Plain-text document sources

————

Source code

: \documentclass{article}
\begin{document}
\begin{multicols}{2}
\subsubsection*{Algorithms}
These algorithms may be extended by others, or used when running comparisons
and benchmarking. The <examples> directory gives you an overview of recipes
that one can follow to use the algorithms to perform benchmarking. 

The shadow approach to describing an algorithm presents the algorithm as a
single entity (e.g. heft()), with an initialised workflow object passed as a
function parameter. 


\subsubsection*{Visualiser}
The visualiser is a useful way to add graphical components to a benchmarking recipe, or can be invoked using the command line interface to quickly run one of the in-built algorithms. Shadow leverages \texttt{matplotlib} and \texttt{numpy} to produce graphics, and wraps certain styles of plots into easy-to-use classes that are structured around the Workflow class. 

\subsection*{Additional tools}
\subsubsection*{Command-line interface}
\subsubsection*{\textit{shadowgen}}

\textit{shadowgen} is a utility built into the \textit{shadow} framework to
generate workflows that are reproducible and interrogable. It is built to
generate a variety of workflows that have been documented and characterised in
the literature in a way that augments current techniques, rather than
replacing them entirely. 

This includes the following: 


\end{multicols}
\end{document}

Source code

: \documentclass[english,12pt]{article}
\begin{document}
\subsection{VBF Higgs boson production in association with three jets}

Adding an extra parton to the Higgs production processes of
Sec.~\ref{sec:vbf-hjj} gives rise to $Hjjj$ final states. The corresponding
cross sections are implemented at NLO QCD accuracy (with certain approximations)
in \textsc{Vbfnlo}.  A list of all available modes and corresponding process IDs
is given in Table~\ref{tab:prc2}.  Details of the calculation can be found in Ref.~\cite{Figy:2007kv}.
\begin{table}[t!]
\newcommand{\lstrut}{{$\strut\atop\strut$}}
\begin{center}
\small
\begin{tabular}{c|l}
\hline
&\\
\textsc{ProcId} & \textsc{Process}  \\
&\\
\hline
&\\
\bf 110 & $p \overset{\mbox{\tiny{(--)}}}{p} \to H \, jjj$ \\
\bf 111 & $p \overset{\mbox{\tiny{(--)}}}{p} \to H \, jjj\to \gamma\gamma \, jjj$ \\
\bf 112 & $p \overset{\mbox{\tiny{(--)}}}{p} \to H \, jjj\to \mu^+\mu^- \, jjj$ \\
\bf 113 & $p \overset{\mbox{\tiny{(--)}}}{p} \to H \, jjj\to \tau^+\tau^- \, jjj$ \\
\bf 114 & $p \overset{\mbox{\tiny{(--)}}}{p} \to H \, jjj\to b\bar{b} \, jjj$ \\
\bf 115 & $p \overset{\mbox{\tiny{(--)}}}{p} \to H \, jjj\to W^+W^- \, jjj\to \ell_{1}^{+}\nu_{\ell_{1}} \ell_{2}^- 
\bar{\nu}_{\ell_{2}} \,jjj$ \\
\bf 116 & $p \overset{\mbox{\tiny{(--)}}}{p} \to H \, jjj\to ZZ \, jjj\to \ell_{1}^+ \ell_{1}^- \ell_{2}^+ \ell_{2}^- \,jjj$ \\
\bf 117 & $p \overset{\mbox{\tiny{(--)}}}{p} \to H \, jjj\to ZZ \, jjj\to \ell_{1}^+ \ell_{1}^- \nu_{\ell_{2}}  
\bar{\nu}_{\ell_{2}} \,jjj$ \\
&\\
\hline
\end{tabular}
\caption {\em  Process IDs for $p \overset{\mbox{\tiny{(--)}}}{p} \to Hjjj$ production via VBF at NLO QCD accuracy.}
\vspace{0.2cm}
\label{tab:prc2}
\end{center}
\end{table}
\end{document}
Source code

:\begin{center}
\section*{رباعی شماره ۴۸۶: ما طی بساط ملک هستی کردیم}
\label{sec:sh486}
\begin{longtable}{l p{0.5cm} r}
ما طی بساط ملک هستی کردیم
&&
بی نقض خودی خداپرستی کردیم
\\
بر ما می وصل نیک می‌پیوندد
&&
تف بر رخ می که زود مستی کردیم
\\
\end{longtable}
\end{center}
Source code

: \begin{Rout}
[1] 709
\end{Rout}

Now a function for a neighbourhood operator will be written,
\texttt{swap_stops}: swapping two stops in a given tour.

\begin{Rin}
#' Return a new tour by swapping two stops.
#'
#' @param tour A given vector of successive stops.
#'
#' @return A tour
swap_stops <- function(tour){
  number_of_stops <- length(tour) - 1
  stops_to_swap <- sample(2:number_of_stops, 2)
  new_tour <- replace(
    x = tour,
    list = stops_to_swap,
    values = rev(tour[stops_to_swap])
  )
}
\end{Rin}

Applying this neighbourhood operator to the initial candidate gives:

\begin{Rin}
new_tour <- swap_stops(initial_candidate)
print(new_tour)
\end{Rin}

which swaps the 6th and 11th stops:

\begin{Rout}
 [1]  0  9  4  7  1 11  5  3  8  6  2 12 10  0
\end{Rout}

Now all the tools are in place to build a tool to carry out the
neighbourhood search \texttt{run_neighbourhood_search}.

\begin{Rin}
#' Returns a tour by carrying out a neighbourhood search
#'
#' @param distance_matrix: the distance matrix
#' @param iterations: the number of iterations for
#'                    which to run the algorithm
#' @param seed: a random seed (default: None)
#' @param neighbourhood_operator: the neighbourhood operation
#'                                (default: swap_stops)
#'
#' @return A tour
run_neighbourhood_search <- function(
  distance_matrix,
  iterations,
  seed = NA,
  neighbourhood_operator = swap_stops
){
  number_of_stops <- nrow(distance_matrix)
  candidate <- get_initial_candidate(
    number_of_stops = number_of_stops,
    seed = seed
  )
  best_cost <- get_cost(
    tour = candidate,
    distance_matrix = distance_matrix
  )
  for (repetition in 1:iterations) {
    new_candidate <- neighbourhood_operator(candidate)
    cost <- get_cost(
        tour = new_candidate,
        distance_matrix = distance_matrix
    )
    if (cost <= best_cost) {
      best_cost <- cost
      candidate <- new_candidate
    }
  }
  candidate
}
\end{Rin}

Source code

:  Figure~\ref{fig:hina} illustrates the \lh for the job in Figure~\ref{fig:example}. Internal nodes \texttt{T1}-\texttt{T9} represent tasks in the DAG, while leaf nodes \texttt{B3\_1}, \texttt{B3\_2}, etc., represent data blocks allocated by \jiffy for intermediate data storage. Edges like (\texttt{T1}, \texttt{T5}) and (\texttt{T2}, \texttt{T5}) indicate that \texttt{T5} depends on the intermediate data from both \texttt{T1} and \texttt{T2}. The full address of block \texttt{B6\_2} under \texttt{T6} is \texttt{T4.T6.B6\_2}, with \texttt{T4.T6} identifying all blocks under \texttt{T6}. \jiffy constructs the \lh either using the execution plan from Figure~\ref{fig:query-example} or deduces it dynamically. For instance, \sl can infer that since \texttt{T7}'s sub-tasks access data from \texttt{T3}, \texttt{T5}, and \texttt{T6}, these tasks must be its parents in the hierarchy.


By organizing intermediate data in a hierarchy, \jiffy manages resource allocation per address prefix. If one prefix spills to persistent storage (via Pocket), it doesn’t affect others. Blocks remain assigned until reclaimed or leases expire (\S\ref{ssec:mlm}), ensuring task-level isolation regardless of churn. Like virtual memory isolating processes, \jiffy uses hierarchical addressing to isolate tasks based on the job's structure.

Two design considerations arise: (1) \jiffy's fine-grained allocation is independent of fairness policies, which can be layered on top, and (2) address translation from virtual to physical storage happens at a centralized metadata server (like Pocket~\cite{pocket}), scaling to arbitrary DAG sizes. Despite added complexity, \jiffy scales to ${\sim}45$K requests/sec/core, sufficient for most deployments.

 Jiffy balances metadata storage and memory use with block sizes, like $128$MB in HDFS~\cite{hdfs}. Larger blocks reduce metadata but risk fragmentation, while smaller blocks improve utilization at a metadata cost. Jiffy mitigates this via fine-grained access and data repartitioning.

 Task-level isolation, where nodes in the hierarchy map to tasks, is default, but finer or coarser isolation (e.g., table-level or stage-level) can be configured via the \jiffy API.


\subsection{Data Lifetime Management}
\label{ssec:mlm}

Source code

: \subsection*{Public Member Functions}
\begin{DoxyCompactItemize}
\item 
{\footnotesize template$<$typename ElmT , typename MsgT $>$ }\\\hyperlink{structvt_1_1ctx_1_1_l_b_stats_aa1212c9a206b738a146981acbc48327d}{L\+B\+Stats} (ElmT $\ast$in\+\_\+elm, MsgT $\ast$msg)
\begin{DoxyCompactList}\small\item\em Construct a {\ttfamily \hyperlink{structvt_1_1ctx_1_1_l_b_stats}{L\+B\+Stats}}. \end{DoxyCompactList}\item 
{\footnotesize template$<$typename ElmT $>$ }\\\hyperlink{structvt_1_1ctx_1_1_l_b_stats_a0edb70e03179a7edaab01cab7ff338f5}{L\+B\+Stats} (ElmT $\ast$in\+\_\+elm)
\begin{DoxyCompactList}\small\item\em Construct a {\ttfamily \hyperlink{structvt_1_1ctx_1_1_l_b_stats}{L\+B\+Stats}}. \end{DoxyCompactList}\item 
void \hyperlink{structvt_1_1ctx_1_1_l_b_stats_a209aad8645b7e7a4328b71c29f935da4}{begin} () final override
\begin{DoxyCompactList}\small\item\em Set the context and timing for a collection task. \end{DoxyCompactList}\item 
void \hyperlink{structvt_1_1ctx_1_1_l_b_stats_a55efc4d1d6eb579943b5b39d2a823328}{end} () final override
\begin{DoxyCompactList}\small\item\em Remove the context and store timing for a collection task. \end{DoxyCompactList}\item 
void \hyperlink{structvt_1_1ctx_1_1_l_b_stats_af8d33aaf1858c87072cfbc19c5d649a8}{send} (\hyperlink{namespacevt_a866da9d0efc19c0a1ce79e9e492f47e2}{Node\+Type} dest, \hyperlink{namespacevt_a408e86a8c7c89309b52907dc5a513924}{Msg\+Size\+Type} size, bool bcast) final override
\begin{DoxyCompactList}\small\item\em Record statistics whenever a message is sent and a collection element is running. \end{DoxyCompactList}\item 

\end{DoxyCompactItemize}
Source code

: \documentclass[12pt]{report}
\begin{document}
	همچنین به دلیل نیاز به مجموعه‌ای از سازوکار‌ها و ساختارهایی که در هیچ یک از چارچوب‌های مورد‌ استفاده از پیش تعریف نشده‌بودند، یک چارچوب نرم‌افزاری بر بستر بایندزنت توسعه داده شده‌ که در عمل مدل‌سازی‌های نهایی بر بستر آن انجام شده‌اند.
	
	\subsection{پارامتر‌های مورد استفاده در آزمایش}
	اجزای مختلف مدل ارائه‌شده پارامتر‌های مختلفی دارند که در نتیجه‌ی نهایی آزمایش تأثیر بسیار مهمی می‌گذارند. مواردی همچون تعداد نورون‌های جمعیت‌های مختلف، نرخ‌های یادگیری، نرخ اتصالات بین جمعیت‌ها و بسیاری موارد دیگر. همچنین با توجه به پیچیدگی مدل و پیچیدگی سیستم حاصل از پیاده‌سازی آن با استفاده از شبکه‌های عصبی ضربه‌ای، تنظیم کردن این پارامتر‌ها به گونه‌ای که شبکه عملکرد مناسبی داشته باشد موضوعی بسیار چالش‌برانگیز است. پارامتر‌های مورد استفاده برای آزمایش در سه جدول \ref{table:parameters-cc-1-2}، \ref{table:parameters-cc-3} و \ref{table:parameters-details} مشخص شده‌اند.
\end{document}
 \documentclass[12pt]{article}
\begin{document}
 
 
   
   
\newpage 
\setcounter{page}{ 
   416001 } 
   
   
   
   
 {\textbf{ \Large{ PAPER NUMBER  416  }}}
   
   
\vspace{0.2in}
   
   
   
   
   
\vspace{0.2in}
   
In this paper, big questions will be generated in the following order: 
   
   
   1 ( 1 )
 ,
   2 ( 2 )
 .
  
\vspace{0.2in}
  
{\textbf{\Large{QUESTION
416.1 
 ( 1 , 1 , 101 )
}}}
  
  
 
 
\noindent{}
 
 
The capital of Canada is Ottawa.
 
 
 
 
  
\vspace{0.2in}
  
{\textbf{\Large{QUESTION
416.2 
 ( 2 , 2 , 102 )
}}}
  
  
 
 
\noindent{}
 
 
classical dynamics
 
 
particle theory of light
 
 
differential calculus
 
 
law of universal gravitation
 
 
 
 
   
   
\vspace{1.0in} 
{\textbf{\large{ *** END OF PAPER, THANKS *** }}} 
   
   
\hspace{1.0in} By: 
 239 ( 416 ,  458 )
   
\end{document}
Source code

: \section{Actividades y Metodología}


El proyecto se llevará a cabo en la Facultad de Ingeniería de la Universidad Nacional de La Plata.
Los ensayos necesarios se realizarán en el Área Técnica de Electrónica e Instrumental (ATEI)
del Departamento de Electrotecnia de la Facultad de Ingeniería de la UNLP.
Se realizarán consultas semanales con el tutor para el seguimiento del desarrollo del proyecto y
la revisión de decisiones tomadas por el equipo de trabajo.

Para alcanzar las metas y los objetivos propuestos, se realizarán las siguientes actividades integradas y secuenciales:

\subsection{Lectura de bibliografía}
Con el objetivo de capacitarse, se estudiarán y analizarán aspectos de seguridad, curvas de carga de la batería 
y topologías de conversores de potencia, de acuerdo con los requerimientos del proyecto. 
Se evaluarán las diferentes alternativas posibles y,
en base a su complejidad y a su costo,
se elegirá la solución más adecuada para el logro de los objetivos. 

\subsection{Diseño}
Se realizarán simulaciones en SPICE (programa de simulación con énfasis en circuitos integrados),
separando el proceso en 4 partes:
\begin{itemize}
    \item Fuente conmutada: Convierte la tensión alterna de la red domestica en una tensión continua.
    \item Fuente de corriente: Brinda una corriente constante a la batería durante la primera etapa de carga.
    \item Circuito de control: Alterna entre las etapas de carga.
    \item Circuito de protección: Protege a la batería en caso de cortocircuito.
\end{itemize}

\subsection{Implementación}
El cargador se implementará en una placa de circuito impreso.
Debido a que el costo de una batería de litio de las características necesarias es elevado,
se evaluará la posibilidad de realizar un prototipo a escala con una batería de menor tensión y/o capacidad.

————

> [THE PROBLEM]
Write out each line above with the word "DoxyCompactItemize".

> [SOLUTION]
\begin{DoxyCompactItemize}
\end{DoxyCompactItemize}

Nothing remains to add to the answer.